For each record that follows, give it back exactly, with no pictures included.

#### Data for analysis

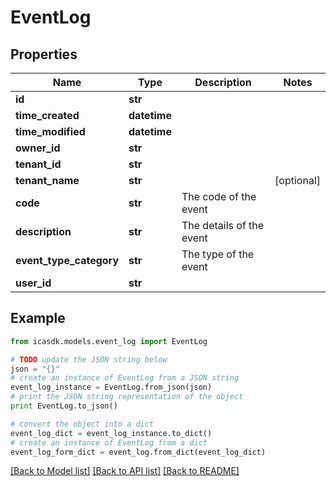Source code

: # EventLog


## Properties
Name | Type | Description | Notes
------------ | ------------- | ------------- | -------------
**id** | **str** |  | 
**time_created** | **datetime** |  | 
**time_modified** | **datetime** |  | 
**owner_id** | **str** |  | 
**tenant_id** | **str** |  | 
**tenant_name** | **str** |  | [optional] 
**code** | **str** | The code of the event | 
**description** | **str** | The details of the event | 
**event_type_category** | **str** | The type of the event | 
**user_id** | **str** |  | 

## Example

```python
from icasdk.models.event_log import EventLog

# TODO update the JSON string below
json = "{}"
# create an instance of EventLog from a JSON string
event_log_instance = EventLog.from_json(json)
# print the JSON string representation of the object
print EventLog.to_json()

# convert the object into a dict
event_log_dict = event_log_instance.to_dict()
# create an instance of EventLog from a dict
event_log_form_dict = event_log.from_dict(event_log_dict)
```
[[Back to Model list]](../README.md#documentation-for-models) [[Back to API list]](../README.md#documentation-for-api-endpoints) [[Back to README]](../README.md)



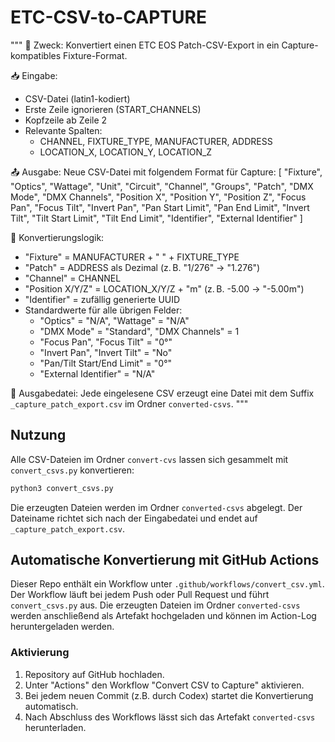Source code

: # ETC-CSV-to-CAPTURE

"""
🎯 Zweck:
Konvertiert einen ETC EOS Patch-CSV-Export in ein Capture-kompatibles Fixture-Format.

📥 Eingabe:
- CSV-Datei (latin1-kodiert)
- Erste Zeile ignorieren (START_CHANNELS)
- Kopfzeile ab Zeile 2
- Relevante Spalten:
    - CHANNEL, FIXTURE_TYPE, MANUFACTURER, ADDRESS
    - LOCATION_X, LOCATION_Y, LOCATION_Z

📤 Ausgabe:
Neue CSV-Datei mit folgendem Format für Capture:
[
 "Fixture", "Optics", "Wattage", "Unit", "Circuit", "Channel", "Groups", "Patch",
 "DMX Mode", "DMX Channels", "Position X", "Position Y", "Position Z",
 "Focus Pan", "Focus Tilt", "Invert Pan", "Pan Start Limit", "Pan End Limit",
 "Invert Tilt", "Tilt Start Limit", "Tilt End Limit", "Identifier", "External Identifier"
]

🔄 Konvertierungslogik:
- "Fixture" = MANUFACTURER + " " + FIXTURE_TYPE
- "Patch" = ADDRESS als Dezimal (z. B. "1/276" → "1.276")
- "Channel" = CHANNEL
- "Position X/Y/Z" = LOCATION_X/Y/Z + "m" (z. B. -5.00 → "-5.00m")
- "Identifier" = zufällig generierte UUID
- Standardwerte für alle übrigen Felder:
    - "Optics" = "N/A", "Wattage" = "N/A"
    - "DMX Mode" = "Standard", "DMX Channels" = 1
    - "Focus Pan", "Focus Tilt" = "0°"
    - "Invert Pan", "Invert Tilt" = "No"
    - "Pan/Tilt Start/End Limit" = "0°"
    - "External Identifier" = "N/A"

💾 Ausgabedatei:
Jede eingelesene CSV erzeugt eine Datei mit dem Suffix
`_capture_patch_export.csv` im Ordner `converted-csvs`.
"""

## Nutzung

Alle CSV-Dateien im Ordner `convert-cvs` lassen sich gesammelt mit
`convert_csvs.py` konvertieren:

```bash
python3 convert_csvs.py
```

Die erzeugten Dateien werden im Ordner `converted-csvs` abgelegt.
Der Dateiname richtet sich nach der Eingabedatei und endet auf
`_capture_patch_export.csv`.


## Automatische Konvertierung mit GitHub Actions

Dieser Repo enthält ein Workflow unter `.github/workflows/convert_csv.yml`. Der Workflow läuft bei jedem Push oder Pull Request und führt `convert_csvs.py` aus. Die erzeugten Dateien im Ordner `converted-csvs` werden anschließend als Artefakt hochgeladen und können im Action-Log heruntergeladen werden.

### Aktivierung
1. Repository auf GitHub hochladen.
2. Unter "Actions" den Workflow "Convert CSV to Capture" aktivieren.
3. Bei jedem neuen Commit (z.B. durch Codex) startet die Konvertierung automatisch.
4. Nach Abschluss des Workflows lässt sich das Artefakt `converted-csvs` herunterladen.
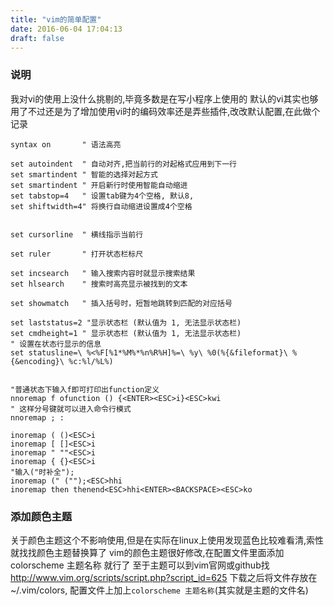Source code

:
 ```yaml
---
title: "vim的简单配置"
date: 2016-06-04 17:04:13
draft: false
---
```


###  说明

我对vi的使用上没什么挑剔的,毕竟多数是在写小程序上使用的
默认的vi其实也够用了不过还是为了增加使用vi时的编码效率还是弄些插件,改改默认配置,在此做个记录

```vim
syntax on       " 语法高亮

set autoindent  " 自动对齐,把当前行的对起格式应用到下一行
set smartindent " 智能的选择对起方式
set smartindent " 开启新行时使用智能自动缩进
set tabstop=4   " 设置tab键为4个空格, 默认8,
set shiftwidth=4" 将换行自动缩进设置成4个空格


set cursorline  " 横线指示当前行

set ruler       " 打开状态栏标尺

set incsearch   " 输入搜索内容时就显示搜索结果
set hlsearch    " 搜索时高亮显示被找到的文本

set showmatch   " 插入括号时，短暂地跳转到匹配的对应括号

set laststatus=2 "显示状态栏 (默认值为 1, 无法显示状态栏)
set cmdheight=1 " 显示状态栏 (默认值为 1, 无法显示状态栏)
" 设置在状态行显示的信息
set statusline=\ %<%F[%1*%M%*%n%R%H]%=\ %y\ %0(%{&fileformat}\ %{&encoding}\ %c:%l/%L%)


"普通状态下输入f即可打印出function定义
nnoremap f ofunction () {<ENTER><ESC>i}<ESC>kwi
" 这样分号键就可以进入命令行模式
nnoremap ; :

inoremap ( ()<ESC>i
inoremap [ []<ESC>i
inoremap " ""<ESC>i
inoremap { {}<ESC>i
"输入("时补全");
inoremap (" ("");<ESC>hhi
inoremap then thenend<ESC>hhi<ENTER><BACKSPACE><ESC>ko
```



### 添加颜色主题

关于颜色主题这个不影响使用,但是在实际在linux上使用发现蓝色比较难看清,索性就找找颜色主题替换算了
vim的颜色主题很好修改,在配置文件里面添加 colorscheme 主题名称 就行了
至于主题可以到vim官网或github找
http://www.vim.org/scripts/script.php?script_id=625
下载之后将文件存放在~/.vim/colors, 配置文件上加上`colorscheme 主题名称`(其实就是主题的文件名)

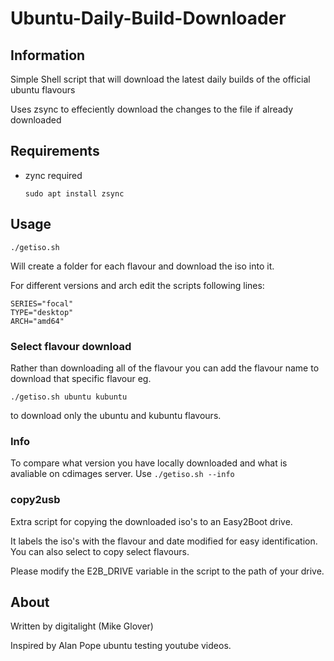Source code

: # Ubuntu-Daily-Build-Downloader

## Information

Simple Shell script that will download the latest daily builds of the official ubuntu flavours

Uses zsync to effeciently download the changes to the file if already downloaded

## Requirements

 - zync required
 
    ```sudo apt install zsync```


## Usage

```./getiso.sh```

Will create a folder for each flavour and download the iso into it.


For different versions and arch edit the scripts following lines:
```
SERIES="focal"
TYPE="desktop"
ARCH="amd64"
```
### Select flavour download

Rather than downloading all of the flavour you can  add the flavour name to download that specific flavour eg.
```
./getiso.sh ubuntu kubuntu
```
to download only the ubuntu and kubuntu flavours.

### Info

To compare what version you have locally downloaded and what is avaliable on cdimages server. Use `./getiso.sh --info`

### copy2usb

Extra script for copying the downloaded iso's to an Easy2Boot drive.

It labels the iso's with the flavour and date modified for easy identification. You can also select to copy select flavours.

Please modify the E2B_DRIVE variable in the script to the path of your drive.
## About

Written by digitalight (Mike Glover)

Inspired by Alan Pope ubuntu testing youtube videos.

########

### Written answer
Source code

: # EventLog


## Properties
Name | Type | Description | Notes
------------ | ------------- | ------------- | -------------
**id** | **str** |  | 
**time_created** | **datetime** |  | 
**time_modified** | **datetime** |  | 
**owner_id** | **str** |  | 
**tenant_id** | **str** |  | 
**tenant_name** | **str** |  | [optional] 
**code** | **str** | The code of the event | 
**description** | **str** | The details of the event | 
**event_type_category** | **str** | The type of the event | 
**user_id** | **str** |  | 

## Example

```python
from icasdk.models.event_log import EventLog

# TODO update the JSON string below
json = "{}"
# create an instance of EventLog from a JSON string
event_log_instance = EventLog.from_json(json)
# print the JSON string representation of the object
print EventLog.to_json()

# convert the object into a dict
event_log_dict = event_log_instance.to_dict()
# create an instance of EventLog from a dict
event_log_form_dict = event_log.from_dict(event_log_dict)
```
[[Back to Model list]](../README.md#documentation-for-models) [[Back to API list]](../README.md#documentation-for-api-endpoints) [[Back to README]](../README.md)



Source code

: # ETC-CSV-to-CAPTURE

"""
🎯 Zweck:
Konvertiert einen ETC EOS Patch-CSV-Export in ein Capture-kompatibles Fixture-Format.

📥 Eingabe:
- CSV-Datei (latin1-kodiert)
- Erste Zeile ignorieren (START_CHANNELS)
- Kopfzeile ab Zeile 2
- Relevante Spalten:
    - CHANNEL, FIXTURE_TYPE, MANUFACTURER, ADDRESS
    - LOCATION_X, LOCATION_Y, LOCATION_Z

📤 Ausgabe:
Neue CSV-Datei mit folgendem Format für Capture:
[
 "Fixture", "Optics", "Wattage", "Unit", "Circuit", "Channel", "Groups", "Patch",
 "DMX Mode", "DMX Channels", "Position X", "Position Y", "Position Z",
 "Focus Pan", "Focus Tilt", "Invert Pan", "Pan Start Limit", "Pan End Limit",
 "Invert Tilt", "Tilt Start Limit", "Tilt End Limit", "Identifier", "External Identifier"
]

🔄 Konvertierungslogik:
- "Fixture" = MANUFACTURER + " " + FIXTURE_TYPE
- "Patch" = ADDRESS als Dezimal (z. B. "1/276" → "1.276")
- "Channel" = CHANNEL
- "Position X/Y/Z" = LOCATION_X/Y/Z + "m" (z. B. -5.00 → "-5.00m")
- "Identifier" = zufällig generierte UUID
- Standardwerte für alle übrigen Felder:
    - "Optics" = "N/A", "Wattage" = "N/A"
    - "DMX Mode" = "Standard", "DMX Channels" = 1
    - "Focus Pan", "Focus Tilt" = "0°"
    - "Invert Pan", "Invert Tilt" = "No"
    - "Pan/Tilt Start/End Limit" = "0°"
    - "External Identifier" = "N/A"

💾 Ausgabedatei:
Jede eingelesene CSV erzeugt eine Datei mit dem Suffix
`_capture_patch_export.csv` im Ordner `converted-csvs`.
"""

## Nutzung

Alle CSV-Dateien im Ordner `convert-cvs` lassen sich gesammelt mit
`convert_csvs.py` konvertieren:

```bash
python3 convert_csvs.py
```

Die erzeugten Dateien werden im Ordner `converted-csvs` abgelegt.
Der Dateiname richtet sich nach der Eingabedatei und endet auf
`_capture_patch_export.csv`.


## Automatische Konvertierung mit GitHub Actions

Dieser Repo enthält ein Workflow unter `.github/workflows/convert_csv.yml`. Der Workflow läuft bei jedem Push oder Pull Request und führt `convert_csvs.py` aus. Die erzeugten Dateien im Ordner `converted-csvs` werden anschließend als Artefakt hochgeladen und können im Action-Log heruntergeladen werden.

### Aktivierung
1. Repository auf GitHub hochladen.
2. Unter "Actions" den Workflow "Convert CSV to Capture" aktivieren.
3. Bei jedem neuen Commit (z.B. durch Codex) startet die Konvertierung automatisch.
4. Nach Abschluss des Workflows lässt sich das Artefakt `converted-csvs` herunterladen.
Source code

:
 ```yaml
---
title: "vim的简单配置"
date: 2016-06-04 17:04:13
draft: false
---
```


###  说明

我对vi的使用上没什么挑剔的,毕竟多数是在写小程序上使用的
默认的vi其实也够用了不过还是为了增加使用vi时的编码效率还是弄些插件,改改默认配置,在此做个记录

```vim
syntax on       " 语法高亮

set autoindent  " 自动对齐,把当前行的对起格式应用到下一行
set smartindent " 智能的选择对起方式
set smartindent " 开启新行时使用智能自动缩进
set tabstop=4   " 设置tab键为4个空格, 默认8,
set shiftwidth=4" 将换行自动缩进设置成4个空格


set cursorline  " 横线指示当前行

set ruler       " 打开状态栏标尺

set incsearch   " 输入搜索内容时就显示搜索结果
set hlsearch    " 搜索时高亮显示被找到的文本

set showmatch   " 插入括号时，短暂地跳转到匹配的对应括号

set laststatus=2 "显示状态栏 (默认值为 1, 无法显示状态栏)
set cmdheight=1 " 显示状态栏 (默认值为 1, 无法显示状态栏)
" 设置在状态行显示的信息
set statusline=\ %<%F[%1*%M%*%n%R%H]%=\ %y\ %0(%{&fileformat}\ %{&encoding}\ %c:%l/%L%)


"普通状态下输入f即可打印出function定义
nnoremap f ofunction () {<ENTER><ESC>i}<ESC>kwi
" 这样分号键就可以进入命令行模式
nnoremap ; :

inoremap ( ()<ESC>i
inoremap [ []<ESC>i
inoremap " ""<ESC>i
inoremap { {}<ESC>i
"输入("时补全");
inoremap (" ("");<ESC>hhi
inoremap then thenend<ESC>hhi<ENTER><BACKSPACE><ESC>ko
```



### 添加颜色主题

关于颜色主题这个不影响使用,但是在实际在linux上使用发现蓝色比较难看清,索性就找找颜色主题替换算了
vim的颜色主题很好修改,在配置文件里面添加 colorscheme 主题名称 就行了
至于主题可以到vim官网或github找
http://www.vim.org/scripts/script.php?script_id=625
下载之后将文件存放在~/.vim/colors, 配置文件上加上`colorscheme 主题名称`(其实就是主题的文件名)

Source code

: # Ubuntu-Daily-Build-Downloader

## Information

Simple Shell script that will download the latest daily builds of the official ubuntu flavours

Uses zsync to effeciently download the changes to the file if already downloaded

## Requirements

 - zync required
 
    ```sudo apt install zsync```


## Usage

```./getiso.sh```

Will create a folder for each flavour and download the iso into it.


For different versions and arch edit the scripts following lines:
```
SERIES="focal"
TYPE="desktop"
ARCH="amd64"
```
### Select flavour download

Rather than downloading all of the flavour you can  add the flavour name to download that specific flavour eg.
```
./getiso.sh ubuntu kubuntu
```
to download only the ubuntu and kubuntu flavours.

### Info

To compare what version you have locally downloaded and what is avaliable on cdimages server. Use `./getiso.sh --info`

### copy2usb

Extra script for copying the downloaded iso's to an Easy2Boot drive.

It labels the iso's with the flavour and date modified for easy identification. You can also select to copy select flavours.

Please modify the E2B_DRIVE variable in the script to the path of your drive.
## About

Written by digitalight (Mike Glover)

Inspired by Alan Pope ubuntu testing youtube videos.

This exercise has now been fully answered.